285 écoles, 9000 adolescentes
Lancé il y a une quinzaine d’années, Fillactive vise à raccrocher celles qui ont abandonné le sport à la puberté et convaincre celles qui n’ont jamais été sportives de bouger plus. Pour y parvenir, l’organisme s’associe à des écoles — 285 l’an dernier — qui organisent des activités sportives dans un cadre amical et féminin. Fillactive tient aussi de « grands événements », comme une course au printemps. L’année dernière, 9000 adolescentes ont pris part au programme.
« La compétition est une raison d’abandon du sport pour plusieurs filles à l’adolescence, explique Geneviève Leduc. On sait que les filles s’engagent davantage dans l’activité physique quand les garçons n’y sont pas. »
À l’école de l’Altitude, un gymnase est réservé chaque midi à Fillactive. Basketball, volleyball, course, entraînement physique, yoga : les activités varient chaque jour. Lors du passage du Devoir la semaine dernière, une trentaine d’adolescentes jouaient au badminton ou au soccer sous la supervision d’enseignantes bénévoles.
Tisser des liens, créer des rendez-vous
Parmi ces jeunes filles, Merveille Sildie, 14 ans. Elle s’est inscrite à Fillactive il y a trois ans « juste pour se motiver à faire du sport ». Elle fait maintenant partie de l’équipe de basketball de l’école. « Je me sens beaucoup plus en forme, dit-elle. Après le dîner, quand je ne viens pas ici, je me sens vraiment lourde. »
Éliane Moreno, elle, aime le fait de se retrouver entre filles pour faire du sport. « On peut [se sentir en] confiance, dit l’élève de troisième secondaire, qui aura bientôt 15 ans. On peut créer de nouveaux liens. »
Sa camarade Eva Ambroise aime particulièrement les sorties gratuites organisées, comme la randonnée au mont Saint-Hilaire. Cette année, une quarantaine d’élèves devraient y participer.
Pour y prendre part, les filles devront avoir été présentes à deux entraînements de course. Une façon de les motiver à courir. « L’année passée, quand on était en randonnée, il y en avait beaucoup qui étaient en arrière, qui étaient essoufflées juste de monter la montagne », indique Sophie Daunais, enseignante et adepte de la course à pied.

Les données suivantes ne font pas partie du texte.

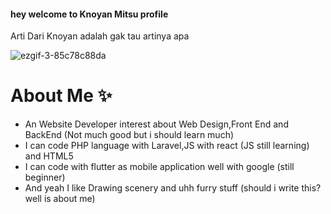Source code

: <h4>hey welcome to Knoyan Mitsu profile</h4>

Arti Dari Knoyan adalah gak tau artinya apa 

![ezgif-3-85c78c88da](https://user-images.githubusercontent.com/65282316/223702913-a6dfc967-7149-47bb-a74c-a210b1042ffe.gif)


<h1>About Me ✨</h1>
<ul>
    <li>An Website Developer interest about Web Design,Front End and BackEnd (Not much good but i should learn much)</li>
    <li>I can code PHP language with Laravel,JS with react (JS still learning) and HTML5</li>
    <li>I can code with flutter as mobile application well with google (still beginner)</li>
    <li>And yeah I like Drawing scenery and uhh furry stuff (should i write this? well is about me)</li>
</ul>


<!--
**KnoyanMitsu/KnoyanMitsu** is a ✨ _special_ ✨ repository because its `README.md` (this file) appears on your GitHub profile.

Here are some ideas to get you started:

- 🔭 I’m currently working on ...
- 🌱 I’m currently learning ...
- 👯 I’m looking to collaborate on ...
- 🤔 I’m looking for help with ...
- 💬 Ask me about ...
- 📫 How to reach me: ...
- 😄 Pronouns: ...
- ⚡ Fun fact: ...
-->
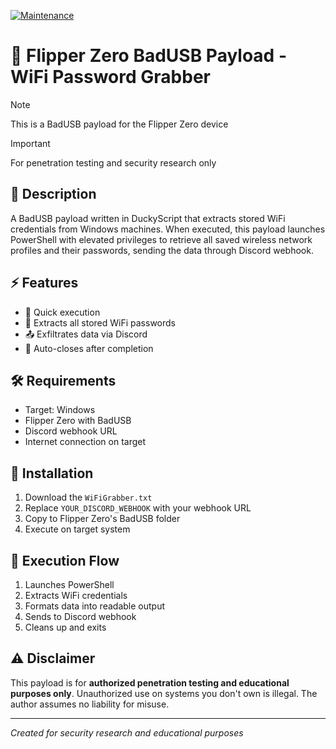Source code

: [![Maintenance](https://img.shields.io/badge/Maintained%3F-yes-green.svg)](#)

# 🔑 Flipper Zero BadUSB Payload - WiFi Password Grabber

> [!NOTE]  
> This is a BadUSB payload for the Flipper Zero device

> [!IMPORTANT]  
> For penetration testing and security research only

## 📝 Description

A BadUSB payload written in DuckyScript that extracts stored WiFi credentials from Windows machines. When executed, this payload launches PowerShell with elevated privileges to retrieve all saved wireless network profiles and their passwords, sending the data through Discord webhook.

## ⚡ Features

- 🔄 Quick execution
- 🔑 Extracts all stored WiFi passwords
- 📤 Exfiltrates data via Discord
- 💨 Auto-closes after completion

## 🛠️ Requirements

- Target: Windows
- Flipper Zero with BadUSB
- Discord webhook URL
- Internet connection on target

## 📲 Installation

1. Download the `WiFiGrabber.txt`
2. Replace `YOUR_DISCORD_WEBHOOK` with your webhook URL
3. Copy to Flipper Zero's BadUSB folder
4. Execute on target system

## 🎯 Execution Flow

1. Launches PowerShell
2. Extracts WiFi credentials
3. Formats data into readable output
4. Sends to Discord webhook
5. Cleans up and exits

## ⚠️ Disclaimer

This payload is for **authorized penetration testing and educational purposes only**. Unauthorized use on systems you don't own is illegal. The author assumes no liability for misuse.

---
*Created for security research and educational purposes* 

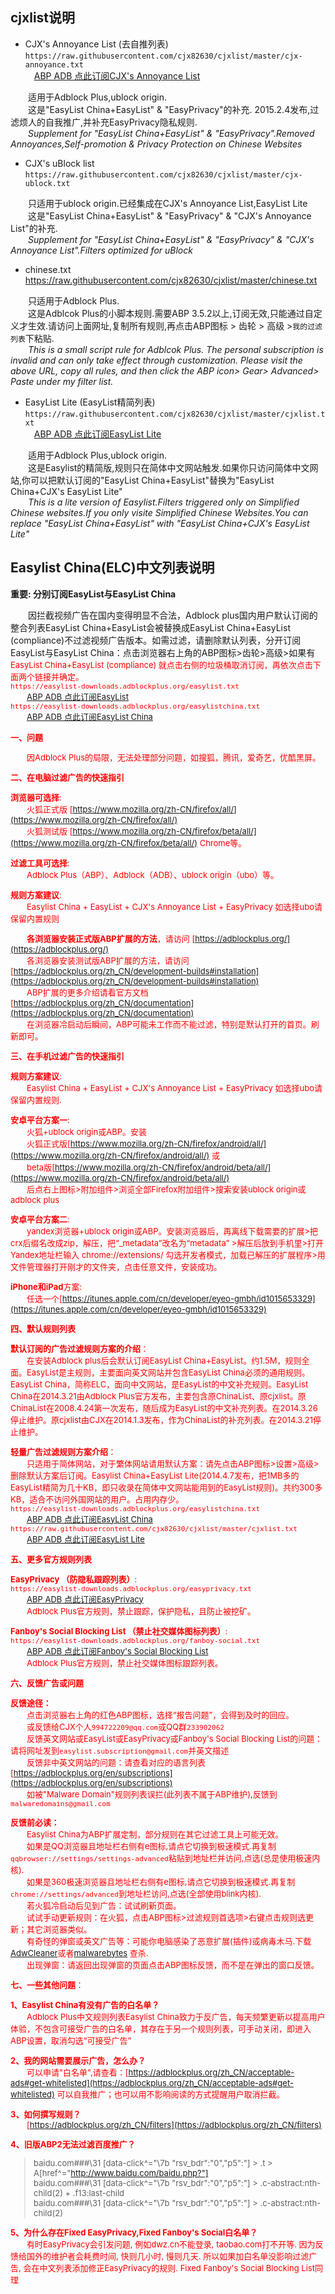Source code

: ## cjxlist说明

* CJX's Annoyance List (去自推列表)  
`https://raw.githubusercontent.com/cjx82630/cjxlist/master/cjx-annoyance.txt`  
&emsp;[ABP ADB 点此订阅CJX's Annoyance List](https://subscribe.adblockplus.org?location=https://raw.githubusercontent.com/cjx82630/cjxlist/master/cjx-annoyance.txt&title=CJX "CJX") 

&emsp;&emsp;适用于Adblock Plus,ublock origin.  
&emsp;&emsp;这是"EasyList China+EasyList" & "EasyPrivacy"的补充. 2015.2.4发布,过滤烦人的自我推广,并补充EasyPrivacy隐私规则.  
&emsp;&emsp;*Supplement for "EasyList China+EasyList" & "EasyPrivacy".Removed Annoyances,Self-promotion & Privacy Protection on Chinese Websites*  

* CJX's uBlock list  
`https://raw.githubusercontent.com/cjx82630/cjxlist/master/cjx-ublock.txt`  
	
&emsp;&emsp;只适用于ublock origin.已经集成在CJX's Annoyance List,EasyList Lite  
&emsp;&emsp;这是"EasyList China+EasyList" & "EasyPrivacy" & "CJX's Annoyance List"的补充.  
&emsp;&emsp;*Supplement for "EasyList China+EasyList" & "EasyPrivacy" & "CJX's Annoyance List".Filters optimized for uBlock*  

* chinese.txt  
https://raw.githubusercontent.com/cjx82630/cjxlist/master/chinese.txt  
	
&emsp;&emsp;只适用于Adblock Plus.  
&emsp;&emsp;这是Adblcok Plus的小脚本规则.需要ABP 3.5.2以上,订阅无效,只能通过自定义才生效.请访问上面网址,复制所有规则,再点击ABP图标 > 齿轮 > 高级 >`我的过滤列表`下粘贴.  
&emsp;&emsp;*This is a small script rule for Adblcok Plus. The personal subscription is invalid and can only take effect through customization. Please visit the above URL, copy all rules, and then click the ABP icon> Gear> Advanced> Paste under my filter list.*
	
* EasyList Lite (EasyList精简列表)  
`https://raw.githubusercontent.com/cjx82630/cjxlist/master/cjxlist.txt`  
&emsp;[ABP ADB 点此订阅EasyList Lite](https://subscribe.adblockplus.org?location=https://raw.githubusercontent.com/cjx82630/cjxlist/master/cjxlist.txt&title=EasyList%20Lite "EasyList%20Lite")  

&emsp;&emsp;适用于Adblock Plus,ublock origin.  
&emsp;&emsp;这是Easylist的精简版,规则只在简体中文网站触发.如果你只访问简体中文网站,你可以把默认订阅的"EasyList China+EasyList"替换为"EasyList China+CJX's EasyList Lite"    
&emsp;&emsp;*This is a lite version of Easylist.Filters triggered only on Simplified Chinese websites.If you only visite Simplified Chinese Websites.You can replace "EasyList China+EasyList" with "EasyList China+CJX's EasyList Lite"*    

## Easylist China(ELC)中文列表说明

**重要: 分别订阅EasyList与EasyList China**

&emsp;&emsp;因拦截视频广告在国内变得明显不合法，Adblock plus国内用户默认订阅的整合列表EasyList China+EasyList会被替换成EasyList China+EasyList (compliance)不过滤视频广告版本。如需过滤，请删除默认列表，分开订阅EasyList与EasyList China：点击浏览器右上角的ABP图标>齿轮>高级>如果有<font size="2" color="red"> EasyList China+EasyList (compliance) 就点击右侧的垃圾桶取消订阅，再依次点击下面两个链接并确定。  
 `https://easylist-downloads.adblockplus.org/easylist.txt`  
 &emsp;&emsp;[ABP ADB 点此订阅EasyList](https://subscribe.adblockplus.org?location=https://easylist-downloads.adblockplus.org/easylist.txt&title=EasyList "EasyList")    
 `https://easylist-downloads.adblockplus.org/easylistchina.txt`  
 &emsp;&emsp;[ABP ADB 点此订阅EasyList China](https://subscribe.adblockplus.org?location=https://easylist-downloads.adblockplus.org/easylistchina.txt&title=EasyList%20China "EasyList China")     

**一、问题**

&emsp;&emsp;因Adblock Plus的局限，无法处理部分问题，如搜狐，腾讯，爱奇艺，优酷黑屏。

**二、在电脑过滤广告的快速指引**

**浏览器可选择**:  
&emsp;&emsp;火狐正式版 [https://www.mozilla.org/zh-CN/firefox/all/](https://www.mozilla.org/zh-CN/firefox/all/)   
&emsp;&emsp;火狐测试版 [https://www.mozilla.org/zh-CN/firefox/beta/all/](https://www.mozilla.org/zh-CN/firefox/beta/all/) Chrome等。  

**过滤工具可选择**:  
&emsp;&emsp;Adblock Plus（ABP）、Adblock（ADB）、ublock origin（ubo）等。  

**规则方案建议**:   
&emsp;&emsp;Easylist China + EasyList + CJX's Annoyance List + EasyPrivacy 如选择ubo请保留内置规则

&emsp;&emsp;**各浏览器安装正式版ABP扩展的方法**，请访问 [https://adblockplus.org/](https://adblockplus.org/)   
&emsp;&emsp;各浏览器安装测试版ABP扩展的方法，请访问 [https://adblockplus.org/zh_CN/development-builds#installation](https://adblockplus.org/zh_CN/development-builds#installation)   
&emsp;&emsp;ABP扩展的更多介绍请看官方文档 [https://adblockplus.org/zh_CN/documentation](https://adblockplus.org/zh_CN/documentation)   
&emsp;&emsp;在浏览器冷启动后瞬间，ABP可能未工作而不能过滤，特别是默认打开的首页。刷新即可。   

**三、在手机过滤广告的快速指引**

**规则方案建议**:  
&emsp;&emsp;Easylist China + EasyList + CJX's Annoyance List + EasyPrivacy 如选择ubo请保留内置规则.

**安卓平台方案一**:  
&emsp;&emsp;火狐+ublock origin或ABP。安装  
&emsp;&emsp;火狐正式版[https://www.mozilla.org/zh-CN/firefox/android/all/](https://www.mozilla.org/zh-CN/firefox/android/all/) 或  
&emsp;&emsp;beta版[https://www.mozilla.org/zh-CN/firefox/android/beta/all/](https://www.mozilla.org/zh-CN/firefox/android/beta/all/)   
&emsp;&emsp;后点右上图标>附加组件>浏览全部Firefox附加组件>搜索安装ublock origin或adblock plus  

**安卓平台方案二**:  
&emsp;&emsp;yandex浏览器+ublock origin或ABP。安装浏览器后，再离线下载需要的扩展>把crx后缀名改成zip，解压，把“_metadata”改名为“metadata” >解压后放到手机里>打开Yandex地址栏输入 chrome://extensions/ 勾选开发者模式，加载已解压的扩展程序>用文件管理器打开刚才的文件夹，点击任意文件，安装成功。

**iPhone和iPad**方案:    
&emsp;&emsp;任选一个[https://itunes.apple.com/cn/developer/eyeo-gmbh/id1015653329](https://itunes.apple.com/cn/developer/eyeo-gmbh/id1015653329)

**四、默认规则列表**

**默认订阅的广告过滤规则方案的介绍**：  
&emsp;&emsp;在安装Adblock plus后会默认订阅EasyList China+EasyList。约1.5M，规则全面。EasyList是主规则，主要面向英文网站并包含EasyList China必须的通用规则。EasyList China，简称ELC，面向中文网站，是EasyList的中文补充规则。EasyList China在2014.3.21由Adblock Plus官方发布，主要包含原ChinaList、原cjxlist。原ChinaList在2008.4.24第一次发布，随后成为EasyList的中文补充列表。在2014.3.26停止维护。原cjxlist由CJX在2014.1.3发布，作为ChinaList的补充列表。在2014.3.21停止维护。  

**轻量广告过滤规则方案介绍**：  
 &emsp;&emsp;只适用于简体网站，对于繁体网站请用默认方案：请先点击ABP图标>设置>高级>删除默认方案后订阅。Easylist China+EasyList Lite(2014.4.7发布，把1MB多的EasyList精简为几十KB，即只收录在简体中文网站能用到的EasyList规则)。共约300多KB，适合不访问外国网站的用户。占用内存少。  
`https://easylist-downloads.adblockplus.org/easylistchina.txt`  
 &emsp;&emsp;[ABP ADB 点此订阅EasyList China](https://subscribe.adblockplus.org?location=https://easylist-downloads.adblockplus.org/easylistchina.txt&title=EasyList%20China "EasyList%20China")   
`https://raw.githubusercontent.com/cjx82630/cjxlist/master/cjxlist.txt`   
 &emsp;&emsp;[ABP ADB 点此订阅EasyList Lite](https://subscribe.adblockplus.org?location=https://raw.githubusercontent.com/cjx82630/cjxlist/master/cjxlist.txt&title=EasyList%20Lite "EasyList%20Lite")     
 
 **五、更多官方规则列表**

**EasyPrivacy （防隐私跟踪列表）**:  
`https://easylist-downloads.adblockplus.org/easyprivacy.txt`  
 &emsp;&emsp;[ABP ADB 点此订阅EasyPrivacy](https://subscribe.adblockplus.org?location=https://easylist-downloads.adblockplus.org/easyprivacy.txt&title=EasyPrivacy "EasyPrivacy")   
 &emsp;&emsp;Adblock Plus官方规则，禁止跟踪，保护隐私，且防止被挖矿。   

**Fanboy's Social Blocking List （禁止社交媒体图标列表）**:    
`https://easylist-downloads.adblockplus.org/fanboy-social.txt`  
 &emsp;&emsp;[ABP ADB 点此订阅Fanboy's Social Blocking List](https://subscribe.adblockplus.org?location=https://easylist-downloads.adblockplus.org/fanboy-social.txt&title=Fanboy%27s%20Social%20Blocking%20List "Fanboy%27s%20Social%20Blocking%20List")   
 &emsp;&emsp;Adblock Plus官方规则，禁止社交媒体图标跟踪列表。    

 **六、反馈广告或问题**

**反馈途径：**  
&emsp;&emsp;点击浏览器右上角的红色ABP图标，选择“报告问题”，会得到及时的回应。  
&emsp;&emsp;或反馈给CJX个人`994722209@qq.com`或QQ群`233902062`  
&emsp;&emsp;反馈英文网站或EasyList或EasyPrivacy或Fanboy's Social Blocking List的问题：请将网址发到`easylist.subscription@gmail.com`并英文描述  
&emsp;&emsp;反馈非中英文网站的问题：请查看对应的语言列表[https://adblockplus.org/en/subscriptions](https://adblockplus.org/en/subscriptions)  
&emsp;&emsp;如被"Malware Domain"规则列表误拦(此列表不属于ABP维护),反馈到`malwaredomains@gmail.com`    

**反馈前必读：**  
&emsp;&emsp;Easylist China为ABP扩展定制，部分规则在其它过滤工具上可能无效。  
&emsp;&emsp;如果是QQ浏览器且地址栏右侧有e图标,请点它切换到极速模式.再复制`qqbrowser://settings/settings-advanced`粘贴到地址栏并访问,点选(总是使用极速内核).  
&emsp;&emsp;如果是360极速浏览器且地址栏右侧有e图标,请点它切换到极速模式.再复制`chrome://settings/advanced`到地址栏访问,点选(全部使用blink内核).  
&emsp;&emsp;若火狐冷启动后见到广告：试试刷新页面。  
&emsp;&emsp;试试手动更新规则：在火狐，点击ABP图标>过滤规则首选项>右键点击规则选更新；其它浏览器类似。  
&emsp;&emsp;有奇怪的弹窗或英文广告等：可能你电脑感染了恶意扩展(插件)或病毒木马.下载[AdwCleaner](http://www.bleepingcomputer.com/download/adwcleaner/)或者[malwarebytes](http://www.malwarebytes.org/antimalware/) 查杀.   
&emsp;&emsp;出现弹窗：请返回出现弹窗的页面点击ABP图标反馈，而不是在弹出的窗口反馈。  

 **七、一些其他问题**：

 **1、Easylist China有没有广告的白名单？**   
&emsp;&emsp;Adblock Plus中文规则列表Easylist China致力于反广告，每天频繁更新以提高用户体验，不包含可接受广告的白名单，其存在于另一个规则列表，可手动关闭，即进入ABP设置，取消勾选“可接受广告”

 **2、我的网站需要展示广告，怎么办？**  
&emsp;&emsp;可以申请"白名单",请查看：[https://adblockplus.org/zh_CN/acceptable-ads#get-whitelisted](https://adblockplus.org/zh_CN/acceptable-ads#get-whitelisted)  可以自我推广；也可以用不影响阅读的方式提醒用户取消拦截。

 **3、如何撰写规则？**  
&emsp;&emsp;[https://adblockplus.org/zh_CN/filters](https://adblockplus.org/zh_CN/filters)

 **4、旧版ABP2无法过滤百度推广？**     
> baidu.com###\31 [data-click^="\7b \"rsv_bdr\":\"0\",\"p5\":"] > .t > A[href^="http://www.baidu.com/baidu.php?"]  
> baidu.com###\31 [data-click^="\7b \"rsv_bdr\":\"0\",\"p5\":"] > .c-abstract:nth-child(2) + .f13:last-child  
> baidu.com###\31 [data-click^="\7b \"rsv_bdr\":\"0\",\"p5\":"] > .c-abstract:nth-child(2)  

 **5、为什么存在Fixed EasyPrivacy,Fixed Fanboy's Social白名单？**  
&emsp;&emsp;有时EasyPrivacy会引发问题, 例如dwz.cn不能登录, taobao.com打不开等. 因为反馈给国外的维护者会耗费时间, 快则几小时, 慢则几天. 所以如果加白名单没影响过滤广告, 会在中文列表添加修正EasyPrivacy的规则.  Fixed Fanboy's Social Blocking List同理
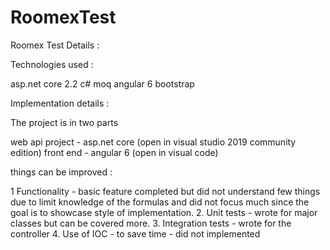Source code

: # RoomexTest

Roomex Test Details :



Technologies used :

asp.net core 2.2
c#
moq
angular 6
bootstrap


Implementation details :

The project is in two parts

web api project - asp.net core (open in visual studio 2019 community edition)
front end - angular 6 (open in visual code)


things can be improved :

1 Functionality - basic feature completed  but did not understand few things due to limit knowledge of the formulas and did not focus much since the goal is to showcase style of implementation.
2. Unit tests  - wrote for major classes but can be covered more.
3. Integration tests - wrote for the controller
4. Use of IOC - to save time - did not implemented
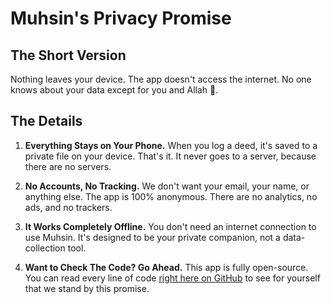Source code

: # Muhsin's Privacy Promise

## The Short Version

Nothing leaves your device. The app doesn't access the internet. No one knows about your data except for you and Allah 🤍.

## The Details

1.  **Everything Stays on Your Phone.** When you log a deed, it's saved to a private file on your device. That's it. It never goes to a server, because there are no servers.

2.  **No Accounts, No Tracking.** We don't want your email, your name, or anything else. The app is 100% anonymous. There are no analytics, no ads, and no trackers.

3.  **It Works Completely Offline.** You don't need an internet connection to use Muhsin. It's designed to be your private companion, not a data-collection tool.

4.  **Want to Check The Code? Go Ahead.** This app is fully open-source. You can read every line of code [right here on GitHub](https://github.com/uwayss/muhsin) to see for yourself that we stand by this promise.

Avant l’expédition, les adolescentes pourront préparer des collations santé, comme des boules d’énergie, lors d’un atelier de cuisine. « On a inclus un volet alimentaire [à l’activité de randonnée], parce qu’on a remarqué l’année dernière que les filles mangeaient n’importe quoi. Elles s’amenaient, par exemple, un sac de chips miniature », raconte l’enseignante Hanna Tataurov, qui s’implique elle aussi bénévolement au sein du programme.
Sa collègue Camille Pelletier-Tremblay ignore si Fillactive aura un impact « à long terme » sur la santé et les habitudes de vie de ses élèves. Mais elle se réjouit de pouvoir leur faire découvrir des sports sans qu’elles payent un sou. Située en milieu défavorisé, l’école de l’Altitude accueille de nombreux nouveaux arrivants. « La grande majorité des filles, c’était la première fois qu’elles faisaient du ski de fond lors de notre activité l’an dernier », dit-elle.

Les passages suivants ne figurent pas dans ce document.